[Stored data entries]
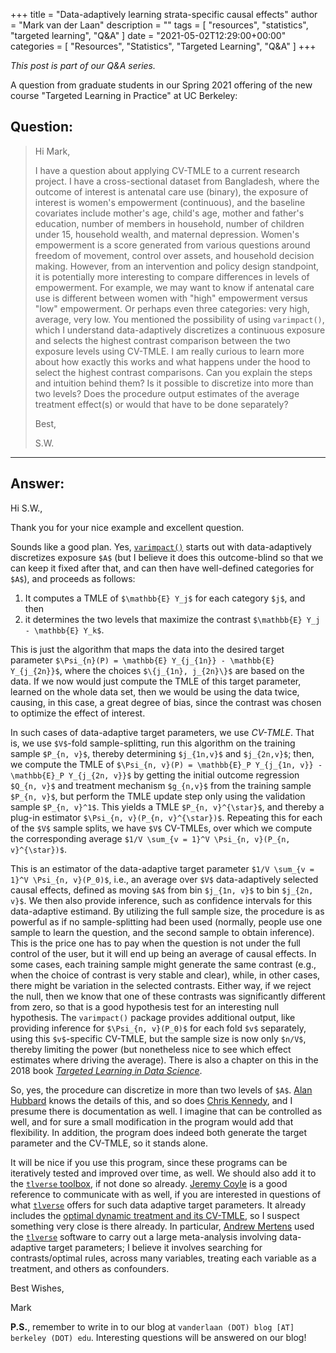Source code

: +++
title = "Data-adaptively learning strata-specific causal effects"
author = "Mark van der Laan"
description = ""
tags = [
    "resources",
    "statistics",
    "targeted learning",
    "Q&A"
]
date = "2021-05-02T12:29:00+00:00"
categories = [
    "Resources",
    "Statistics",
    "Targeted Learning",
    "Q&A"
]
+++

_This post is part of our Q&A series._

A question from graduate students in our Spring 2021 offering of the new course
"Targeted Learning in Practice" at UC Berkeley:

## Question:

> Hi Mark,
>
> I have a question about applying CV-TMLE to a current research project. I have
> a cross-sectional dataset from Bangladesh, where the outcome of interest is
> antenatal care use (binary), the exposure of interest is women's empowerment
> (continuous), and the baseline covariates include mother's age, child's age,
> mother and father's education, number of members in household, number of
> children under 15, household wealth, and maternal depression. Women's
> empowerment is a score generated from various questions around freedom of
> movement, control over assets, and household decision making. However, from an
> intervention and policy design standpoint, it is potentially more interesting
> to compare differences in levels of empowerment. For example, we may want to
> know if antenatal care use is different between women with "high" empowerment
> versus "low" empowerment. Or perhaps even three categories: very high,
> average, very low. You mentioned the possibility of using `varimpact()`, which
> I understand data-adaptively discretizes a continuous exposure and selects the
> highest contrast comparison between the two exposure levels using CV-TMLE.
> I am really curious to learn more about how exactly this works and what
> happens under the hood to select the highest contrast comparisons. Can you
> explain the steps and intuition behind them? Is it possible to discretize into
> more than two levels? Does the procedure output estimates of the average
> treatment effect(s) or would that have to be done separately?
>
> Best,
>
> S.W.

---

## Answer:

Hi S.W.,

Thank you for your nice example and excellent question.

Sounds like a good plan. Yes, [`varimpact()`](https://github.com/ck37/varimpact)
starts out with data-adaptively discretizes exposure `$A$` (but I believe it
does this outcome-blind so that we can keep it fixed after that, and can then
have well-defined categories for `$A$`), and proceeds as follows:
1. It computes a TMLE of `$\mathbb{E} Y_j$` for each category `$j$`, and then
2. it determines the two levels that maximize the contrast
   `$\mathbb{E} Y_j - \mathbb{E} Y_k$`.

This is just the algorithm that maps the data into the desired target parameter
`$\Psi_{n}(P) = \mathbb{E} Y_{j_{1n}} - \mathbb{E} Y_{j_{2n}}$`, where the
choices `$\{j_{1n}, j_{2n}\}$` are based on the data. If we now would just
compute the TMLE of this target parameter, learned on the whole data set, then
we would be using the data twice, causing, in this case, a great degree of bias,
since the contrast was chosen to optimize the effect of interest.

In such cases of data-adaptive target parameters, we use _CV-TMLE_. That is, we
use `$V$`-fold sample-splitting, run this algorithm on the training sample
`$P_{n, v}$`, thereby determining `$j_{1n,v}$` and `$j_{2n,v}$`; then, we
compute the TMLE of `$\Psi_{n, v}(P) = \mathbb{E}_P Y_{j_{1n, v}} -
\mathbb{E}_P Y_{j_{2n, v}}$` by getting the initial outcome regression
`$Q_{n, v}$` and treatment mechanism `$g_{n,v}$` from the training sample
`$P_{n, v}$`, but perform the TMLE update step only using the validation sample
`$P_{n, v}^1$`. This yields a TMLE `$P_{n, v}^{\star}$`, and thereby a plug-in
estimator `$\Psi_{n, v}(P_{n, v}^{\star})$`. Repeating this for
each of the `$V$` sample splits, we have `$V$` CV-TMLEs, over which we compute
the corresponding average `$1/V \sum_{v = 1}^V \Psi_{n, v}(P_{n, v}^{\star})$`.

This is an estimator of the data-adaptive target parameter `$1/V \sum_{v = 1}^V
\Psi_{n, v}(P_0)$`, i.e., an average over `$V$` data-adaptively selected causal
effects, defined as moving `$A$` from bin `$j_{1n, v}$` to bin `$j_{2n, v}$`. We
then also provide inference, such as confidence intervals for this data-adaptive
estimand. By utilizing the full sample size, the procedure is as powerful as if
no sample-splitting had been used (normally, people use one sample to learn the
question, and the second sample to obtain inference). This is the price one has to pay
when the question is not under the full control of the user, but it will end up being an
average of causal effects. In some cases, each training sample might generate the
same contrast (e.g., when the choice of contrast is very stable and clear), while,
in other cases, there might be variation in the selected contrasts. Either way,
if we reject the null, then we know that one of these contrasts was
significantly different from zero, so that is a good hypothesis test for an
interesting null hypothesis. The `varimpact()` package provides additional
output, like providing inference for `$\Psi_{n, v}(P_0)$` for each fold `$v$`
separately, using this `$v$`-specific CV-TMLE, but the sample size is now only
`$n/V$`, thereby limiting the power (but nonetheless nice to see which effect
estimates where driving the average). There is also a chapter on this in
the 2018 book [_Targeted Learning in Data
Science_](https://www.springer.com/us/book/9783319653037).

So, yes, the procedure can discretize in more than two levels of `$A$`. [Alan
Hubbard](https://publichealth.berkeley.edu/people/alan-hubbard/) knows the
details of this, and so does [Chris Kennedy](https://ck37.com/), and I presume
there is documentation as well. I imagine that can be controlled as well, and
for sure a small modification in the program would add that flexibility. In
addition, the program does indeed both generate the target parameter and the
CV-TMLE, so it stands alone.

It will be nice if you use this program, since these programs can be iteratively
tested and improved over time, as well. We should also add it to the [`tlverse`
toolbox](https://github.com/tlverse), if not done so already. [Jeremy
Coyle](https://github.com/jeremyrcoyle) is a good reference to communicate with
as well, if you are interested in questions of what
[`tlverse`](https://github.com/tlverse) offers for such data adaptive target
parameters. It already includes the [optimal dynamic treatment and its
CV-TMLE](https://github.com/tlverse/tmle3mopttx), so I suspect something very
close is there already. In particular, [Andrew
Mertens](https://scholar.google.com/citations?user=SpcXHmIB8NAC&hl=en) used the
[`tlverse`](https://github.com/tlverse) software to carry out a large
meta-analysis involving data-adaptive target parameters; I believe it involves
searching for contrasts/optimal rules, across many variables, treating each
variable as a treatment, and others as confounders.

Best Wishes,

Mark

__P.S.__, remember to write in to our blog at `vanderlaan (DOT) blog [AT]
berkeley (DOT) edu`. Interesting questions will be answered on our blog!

--

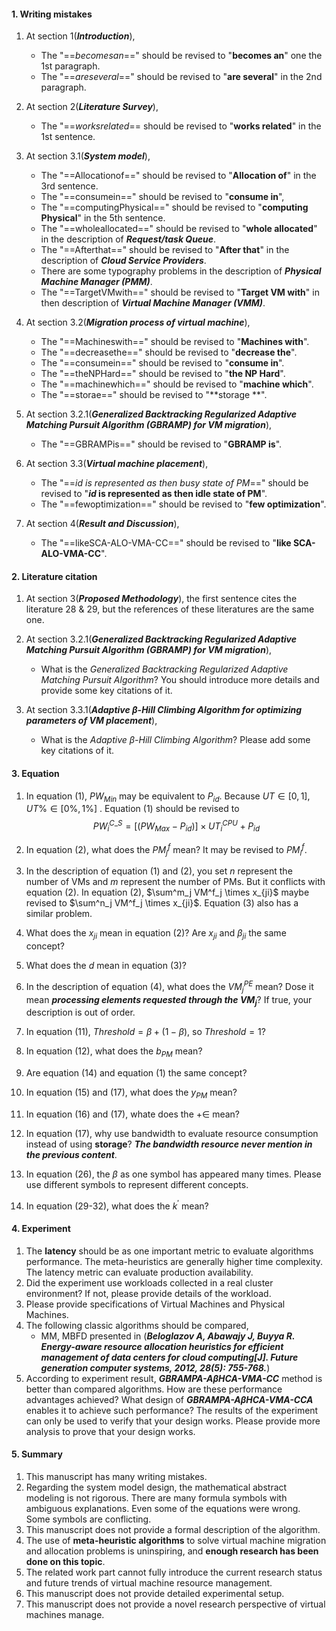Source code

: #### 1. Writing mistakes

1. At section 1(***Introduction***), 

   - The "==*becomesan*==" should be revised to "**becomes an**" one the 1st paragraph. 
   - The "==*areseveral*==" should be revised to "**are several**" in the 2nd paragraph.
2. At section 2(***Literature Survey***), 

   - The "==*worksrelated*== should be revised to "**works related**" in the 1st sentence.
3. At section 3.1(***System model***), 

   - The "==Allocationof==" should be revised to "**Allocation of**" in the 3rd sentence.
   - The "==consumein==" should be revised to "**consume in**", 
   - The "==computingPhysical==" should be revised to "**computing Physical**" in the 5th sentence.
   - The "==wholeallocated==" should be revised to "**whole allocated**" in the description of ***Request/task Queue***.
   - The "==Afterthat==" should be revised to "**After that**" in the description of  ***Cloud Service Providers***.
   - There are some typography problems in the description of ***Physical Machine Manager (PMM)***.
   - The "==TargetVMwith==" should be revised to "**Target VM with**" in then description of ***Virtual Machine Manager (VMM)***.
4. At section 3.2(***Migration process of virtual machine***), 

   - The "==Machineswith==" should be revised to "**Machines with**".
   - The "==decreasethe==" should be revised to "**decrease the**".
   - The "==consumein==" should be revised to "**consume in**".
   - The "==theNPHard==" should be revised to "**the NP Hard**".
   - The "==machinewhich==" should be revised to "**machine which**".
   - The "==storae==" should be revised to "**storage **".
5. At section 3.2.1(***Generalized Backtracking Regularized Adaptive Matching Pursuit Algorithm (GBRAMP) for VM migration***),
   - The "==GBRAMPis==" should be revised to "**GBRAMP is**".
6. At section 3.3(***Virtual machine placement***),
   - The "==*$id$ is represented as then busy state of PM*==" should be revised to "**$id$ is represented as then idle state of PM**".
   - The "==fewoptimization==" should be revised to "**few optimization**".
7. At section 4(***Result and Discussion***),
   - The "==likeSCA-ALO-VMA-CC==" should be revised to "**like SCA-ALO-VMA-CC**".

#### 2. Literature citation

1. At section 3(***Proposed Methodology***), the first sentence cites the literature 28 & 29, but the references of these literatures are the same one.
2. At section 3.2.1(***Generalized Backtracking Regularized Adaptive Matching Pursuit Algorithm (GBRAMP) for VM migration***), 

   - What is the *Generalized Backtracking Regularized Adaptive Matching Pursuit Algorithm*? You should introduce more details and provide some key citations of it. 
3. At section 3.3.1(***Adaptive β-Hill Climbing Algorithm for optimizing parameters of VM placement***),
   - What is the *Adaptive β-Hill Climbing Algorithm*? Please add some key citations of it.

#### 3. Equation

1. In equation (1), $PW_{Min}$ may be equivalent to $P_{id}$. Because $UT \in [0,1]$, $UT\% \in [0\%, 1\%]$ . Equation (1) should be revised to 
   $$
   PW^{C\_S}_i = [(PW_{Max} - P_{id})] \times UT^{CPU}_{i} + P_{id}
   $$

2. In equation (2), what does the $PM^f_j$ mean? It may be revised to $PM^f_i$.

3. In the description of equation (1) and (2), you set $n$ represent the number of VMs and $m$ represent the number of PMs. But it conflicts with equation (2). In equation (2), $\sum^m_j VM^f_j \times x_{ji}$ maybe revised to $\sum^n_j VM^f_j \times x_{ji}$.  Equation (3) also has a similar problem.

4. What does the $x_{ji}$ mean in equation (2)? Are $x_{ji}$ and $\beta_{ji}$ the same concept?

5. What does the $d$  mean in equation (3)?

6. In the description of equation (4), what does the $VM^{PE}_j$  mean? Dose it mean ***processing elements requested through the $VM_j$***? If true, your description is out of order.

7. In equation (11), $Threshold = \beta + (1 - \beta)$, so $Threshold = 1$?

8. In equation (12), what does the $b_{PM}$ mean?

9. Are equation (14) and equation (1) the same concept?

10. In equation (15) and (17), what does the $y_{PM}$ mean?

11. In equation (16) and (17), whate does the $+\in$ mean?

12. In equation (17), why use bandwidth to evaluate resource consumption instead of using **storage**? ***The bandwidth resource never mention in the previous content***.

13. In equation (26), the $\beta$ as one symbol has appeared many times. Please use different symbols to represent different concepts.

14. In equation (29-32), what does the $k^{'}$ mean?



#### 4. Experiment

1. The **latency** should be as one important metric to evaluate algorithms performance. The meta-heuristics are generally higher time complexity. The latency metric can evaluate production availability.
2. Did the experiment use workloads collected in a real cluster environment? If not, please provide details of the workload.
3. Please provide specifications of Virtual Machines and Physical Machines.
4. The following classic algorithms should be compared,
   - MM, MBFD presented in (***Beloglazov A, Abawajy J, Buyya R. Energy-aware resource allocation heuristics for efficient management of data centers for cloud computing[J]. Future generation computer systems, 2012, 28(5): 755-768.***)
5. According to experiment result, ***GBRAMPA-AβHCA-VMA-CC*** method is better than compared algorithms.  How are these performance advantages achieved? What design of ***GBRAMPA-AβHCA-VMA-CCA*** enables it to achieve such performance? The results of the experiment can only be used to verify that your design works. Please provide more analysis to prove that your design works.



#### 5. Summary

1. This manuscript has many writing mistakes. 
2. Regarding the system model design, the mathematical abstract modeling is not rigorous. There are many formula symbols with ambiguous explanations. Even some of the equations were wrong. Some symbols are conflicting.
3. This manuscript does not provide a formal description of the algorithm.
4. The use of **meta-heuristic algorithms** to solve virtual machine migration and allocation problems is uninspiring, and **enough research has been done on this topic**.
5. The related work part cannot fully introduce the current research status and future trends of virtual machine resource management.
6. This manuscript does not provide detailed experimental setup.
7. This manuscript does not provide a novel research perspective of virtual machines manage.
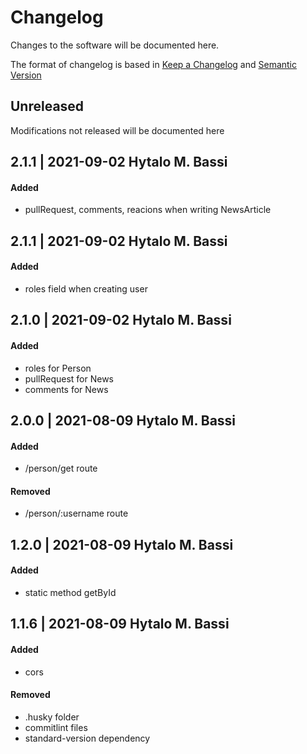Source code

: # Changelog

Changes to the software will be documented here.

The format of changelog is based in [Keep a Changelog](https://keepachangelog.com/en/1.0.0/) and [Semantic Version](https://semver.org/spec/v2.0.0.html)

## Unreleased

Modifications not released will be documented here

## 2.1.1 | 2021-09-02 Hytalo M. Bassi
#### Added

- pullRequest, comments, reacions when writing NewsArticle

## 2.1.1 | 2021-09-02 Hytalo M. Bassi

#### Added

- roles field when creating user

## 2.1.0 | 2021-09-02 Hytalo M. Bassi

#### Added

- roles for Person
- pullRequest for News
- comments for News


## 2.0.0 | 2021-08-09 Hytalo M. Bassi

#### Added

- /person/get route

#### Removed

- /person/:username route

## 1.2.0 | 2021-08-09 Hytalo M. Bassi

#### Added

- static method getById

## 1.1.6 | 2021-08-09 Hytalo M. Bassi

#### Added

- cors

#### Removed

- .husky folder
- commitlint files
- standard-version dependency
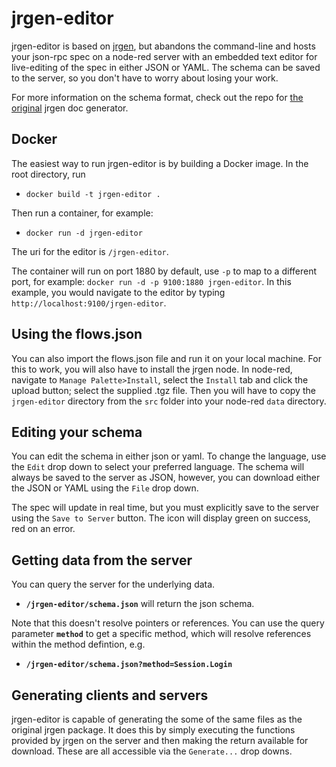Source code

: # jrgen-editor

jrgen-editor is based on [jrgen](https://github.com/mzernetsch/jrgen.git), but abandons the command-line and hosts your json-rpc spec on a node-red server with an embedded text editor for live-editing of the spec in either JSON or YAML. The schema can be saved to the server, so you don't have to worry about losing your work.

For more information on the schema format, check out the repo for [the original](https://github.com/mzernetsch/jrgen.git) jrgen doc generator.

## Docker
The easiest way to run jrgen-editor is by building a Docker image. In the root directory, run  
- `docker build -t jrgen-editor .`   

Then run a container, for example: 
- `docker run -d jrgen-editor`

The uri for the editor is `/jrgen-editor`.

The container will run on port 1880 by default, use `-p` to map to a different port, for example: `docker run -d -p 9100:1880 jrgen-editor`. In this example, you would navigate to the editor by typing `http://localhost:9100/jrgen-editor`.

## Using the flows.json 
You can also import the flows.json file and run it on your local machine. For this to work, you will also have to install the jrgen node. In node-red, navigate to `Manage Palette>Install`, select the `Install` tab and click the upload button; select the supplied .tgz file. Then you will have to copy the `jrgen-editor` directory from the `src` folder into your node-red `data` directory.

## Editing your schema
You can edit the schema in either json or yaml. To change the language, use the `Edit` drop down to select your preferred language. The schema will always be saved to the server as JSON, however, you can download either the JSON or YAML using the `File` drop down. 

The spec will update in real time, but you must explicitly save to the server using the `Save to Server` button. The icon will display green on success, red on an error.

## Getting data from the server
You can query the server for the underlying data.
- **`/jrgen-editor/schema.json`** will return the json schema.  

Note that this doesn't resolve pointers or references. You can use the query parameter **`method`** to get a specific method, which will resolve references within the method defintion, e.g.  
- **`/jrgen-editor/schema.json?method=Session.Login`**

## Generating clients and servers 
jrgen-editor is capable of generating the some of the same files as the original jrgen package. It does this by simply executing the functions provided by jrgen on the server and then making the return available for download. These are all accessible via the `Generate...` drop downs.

■ What you should do: Please go through the data and copy each line containing the word "making".

■ Solution for this task:
> movement, control over assets, and household decision making. However, from an
jrgen-editor is capable of generating the some of the same files as the original jrgen package. It does this by simply executing the functions provided by jrgen on the server and then making the return available for download. These are all accessible via the `Generate...` drop downs.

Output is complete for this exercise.